Synopsis
The wrong crew. The wrong ship. The right Captain.
Idealistic navy lieutenant Jacob Grimm just wanted to honor his mother’s sacrifice in the last great war. When he’s forced to return fire and destroy a squadron of ships to save his own, he thinks he’s the hero…
Until they discover the ships are full of children.
Disgraced and denied promotion, Jacob’s career is over. That is until the head of ONI needs a disposable officer to command a battered destroyer on the rim.
There’s just one problem, Interceptor hasn’t had a CO in months and the ship is a mess. Worse, the system he’s assigned to is corrupt and on the verge of all-out civil war with the Alliance.
However, no one told Jacob he was disposable.
Pirates, smugglers, and Caliphate spies complicate the situation and one captain with an old ship can’t enforce the law, let alone stop anyone.
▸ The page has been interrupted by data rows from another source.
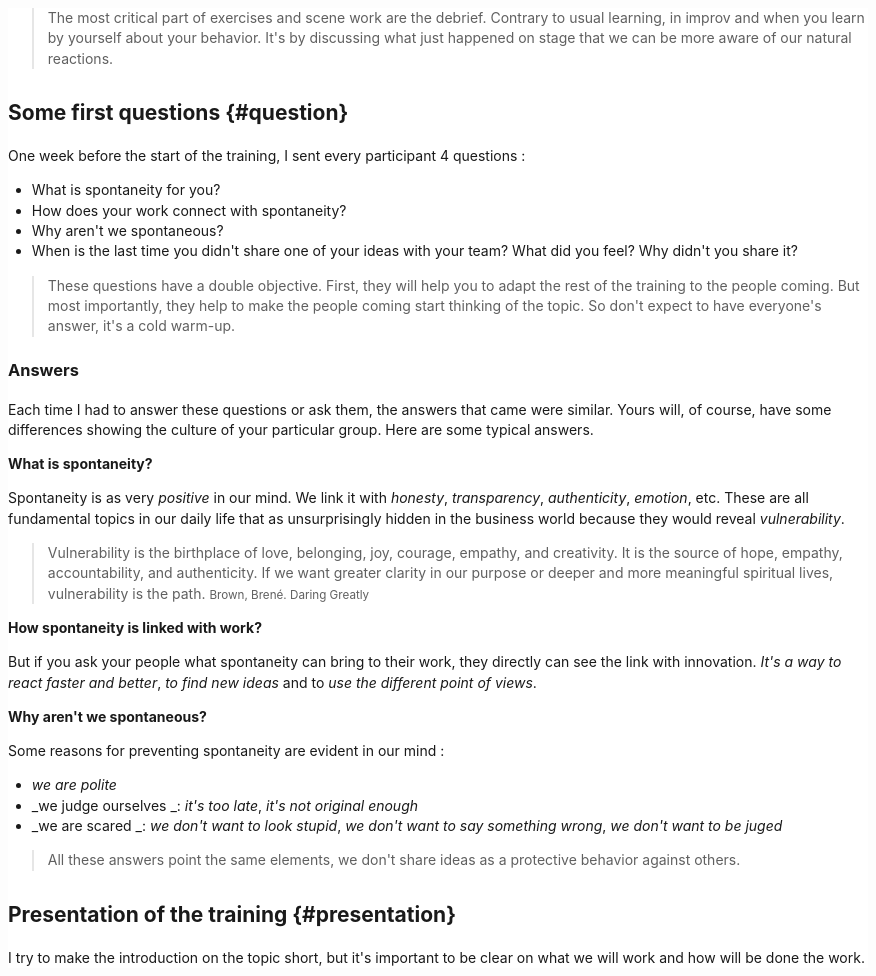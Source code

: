 > The most critical part of exercises and scene work are the debrief. Contrary to usual learning, in improv and when you learn by yourself about your behavior. It's by discussing what just happened on stage that we can be more aware of our natural reactions.

## Some first questions {#question}

One week before the start of the training, I sent every participant 4 questions : 

- What is spontaneity for you?
- How does your work connect with spontaneity?
- Why aren't we spontaneous?
- When is the last time you didn't share one of your ideas with your team? What did you feel? Why didn't you share it?

> These questions have a double objective. First, they will help you to adapt the rest of the training to the people coming. But most importantly, they help to make the people coming start thinking of the topic. So don't expect to have everyone's answer, it's a cold warm-up.

### Answers

Each time I had to answer these questions or ask them, the answers that came were similar. Yours will, of course, have some differences showing the culture of your particular group. Here are some typical answers.

__What is spontaneity?__

Spontaneity is as very _positive_ in our mind. We link it with _honesty_, _transparency_, _authenticity_, _emotion_, etc. These are all fundamental topics in our daily life that as unsurprisingly hidden in the business world because they would reveal _vulnerability_.

> Vulnerability is the birthplace of love, belonging, joy, courage, empathy, and creativity. It is the source of hope, empathy, accountability, and authenticity. If we want greater clarity in our purpose or deeper and more meaningful spiritual lives, vulnerability is the path. 
> <small>Brown, Brené. Daring Greatly</small>

__How spontaneity is linked with work?__

But if you ask your people what spontaneity can bring to their work, they directly can see the link with innovation. _It's a way to react faster and better_, _to find new ideas_ and to _use the different point of views_.

__Why aren't we spontaneous?__

Some reasons for preventing spontaneity are evident in our mind : 

- _we are polite_
- _we judge ourselves _: _it's too late_, _it's not original enough_
- _we are scared _: _we don't want to look stupid_, _we don't want to say something wrong_, _we don't want to be juged_

> All these answers point the same elements, we don't share ideas as a protective behavior against others. 

## Presentation of the training {#presentation}

I try to make the introduction on the topic short, but it's important to be clear on what we will work and how will be done the work.
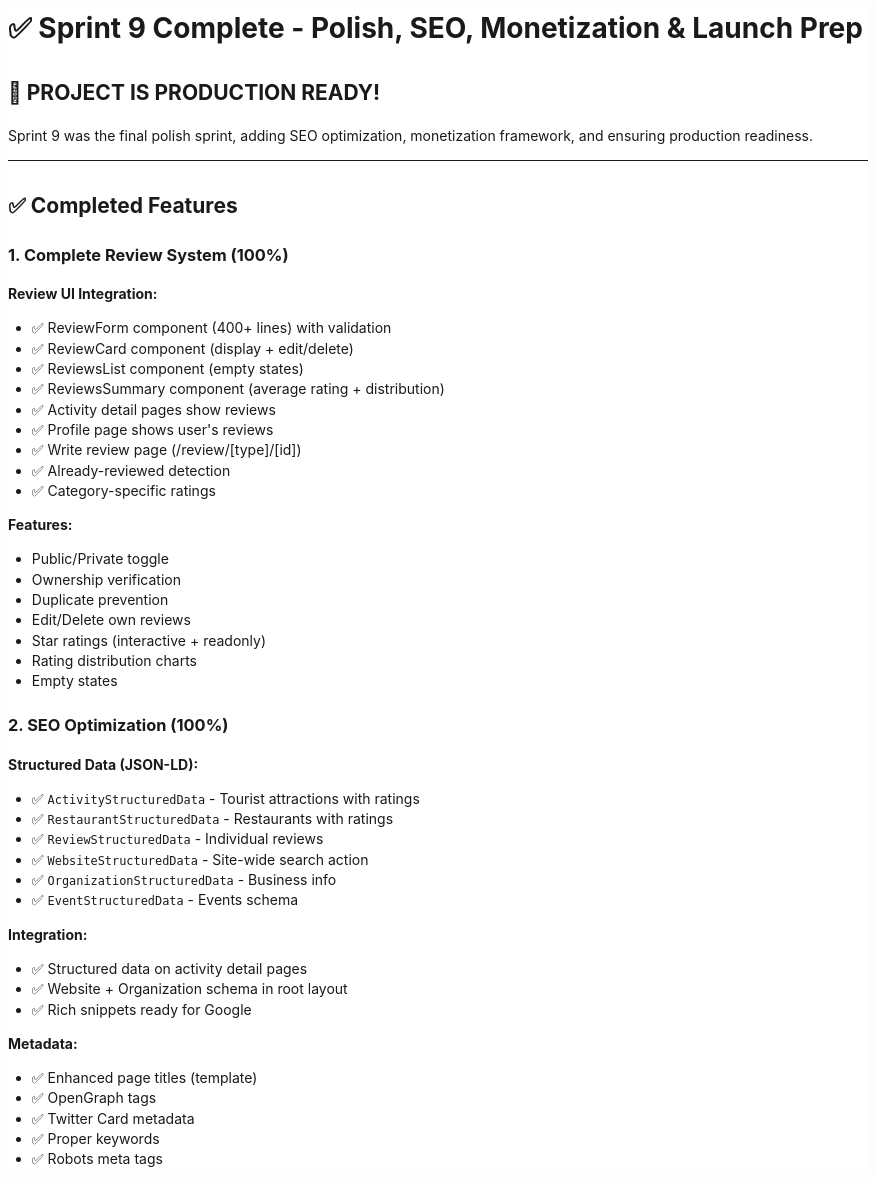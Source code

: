 # ✅ Sprint 9 Complete - Polish, SEO, Monetization & Launch Prep

## 🎉 PROJECT IS PRODUCTION READY!

Sprint 9 was the final polish sprint, adding SEO optimization, monetization framework, and ensuring production readiness.

---

## ✅ Completed Features

### 1. **Complete Review System** (100%)

**Review UI Integration:**
- ✅ ReviewForm component (400+ lines) with validation
- ✅ ReviewCard component (display + edit/delete)
- ✅ ReviewsList component (empty states)
- ✅ ReviewsSummary component (average rating + distribution)
- ✅ Activity detail pages show reviews
- ✅ Profile page shows user's reviews
- ✅ Write review page (/review/[type]/[id])
- ✅ Already-reviewed detection
- ✅ Category-specific ratings

**Features:**
- Public/Private toggle
- Ownership verification
- Duplicate prevention
- Edit/Delete own reviews
- Star ratings (interactive + readonly)
- Rating distribution charts
- Empty states

### 2. **SEO Optimization** (100%)

**Structured Data (JSON-LD):**
- ✅ `ActivityStructuredData` - Tourist attractions with ratings
- ✅ `RestaurantStructuredData` - Restaurants with ratings
- ✅ `ReviewStructuredData` - Individual reviews
- ✅ `WebsiteStructuredData` - Site-wide search action
- ✅ `OrganizationStructuredData` - Business info
- ✅ `EventStructuredData` - Events schema

**Integration:**
- ✅ Structured data on activity detail pages
- ✅ Website + Organization schema in root layout
- ✅ Rich snippets ready for Google

**Metadata:**
- ✅ Enhanced page titles (template)
- ✅ OpenGraph tags
- ✅ Twitter Card metadata
- ✅ Proper keywords
- ✅ Robots meta tags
The single greatest discovery of all time is about to change intergalactic politics forever. If Jacob doesn’t find a way to succeed, then it won’t just be the end of the Alliance, it will be the end of freedom for humanity.
Review
AGAINST ALL ODDS by Jeffrey Haskell is a military science fiction novel set in the United Alliance of Systems. I’m a sucker for these kinds of stories where a brash but disliked young captain proceeds to whip a bunch of disaffected crew into shape before accomplishing miracles. It’s a formula that I loved in David Weber’s Honor Harrington, Jack Campbell’s The Lost Fleet, and Robert Asprin’s Phule’s Company.
The premise is that Jacob Grimm is a Lieutenant on a starship that either makes a catastrophic error or is deliberately baited into blowing up a ship full of children. This results in the destruction of his career, as you might imagine, but he refuses to resign due to his belief that he’d be dishonoring his mother who died in the service. Jacob is thus assigned to the ass end of space with a ship that was already antiquated before Jacob was born.
As is typical in these sorts of stories, Jacob is just the right man to be in the right place at the wrong time. The local planetary government has decided to become involved in the galactic slave trade with the enemies of the Alliace, the Caliphate. Yes, the enemies of this particular story are a fundamentalist Muslim empire. It should be noted that the politics are fairly tame, premise wise, and one of the major characters on the “good” side is a Muslim but the baddies are a horrifically misogynist bunch of guys claiming to do all their nastiness in the name of God. Let the reader beware if this trips you up.
I very much enjoyed Jeffrey Haskell’s Full Metal Superhero books that were about a teenage girl genius who crafted a supersuit that allows her to take on everything from local baddies to alien. However, I’m going to say that I prefer the Grimm’s War series by a wide margin despite my love of superheroes. The author successfully creates a vivid space opera setting with multiple competing factions and political operators that never feel confusing or unbelievable.
The action is fantastic in the book with impressive space battles that are lovingly detailed across multiple chapters. We also get a decent amount of action on the ground as our heroes find themselves frequently at the mercy of mercenaries or Caliphate agents. It’s a very fast paced and enjoyable novel with strong good versus evil undertones. Grimm is an impressive captain but he needs his crew to fill in the action duties among others as no one is a genetic superhuman like Honor Harrington.
In conclusion, Against All Odds is a really good novel for those who love plucky crews and antiquated starships up against impossible odds. I’ve actually read all of the series up to the current novel (Grimm’s Legacy as of this article’s writing) and enjoyed them all. I think you will too but the setting may not be to everyone’s tastes.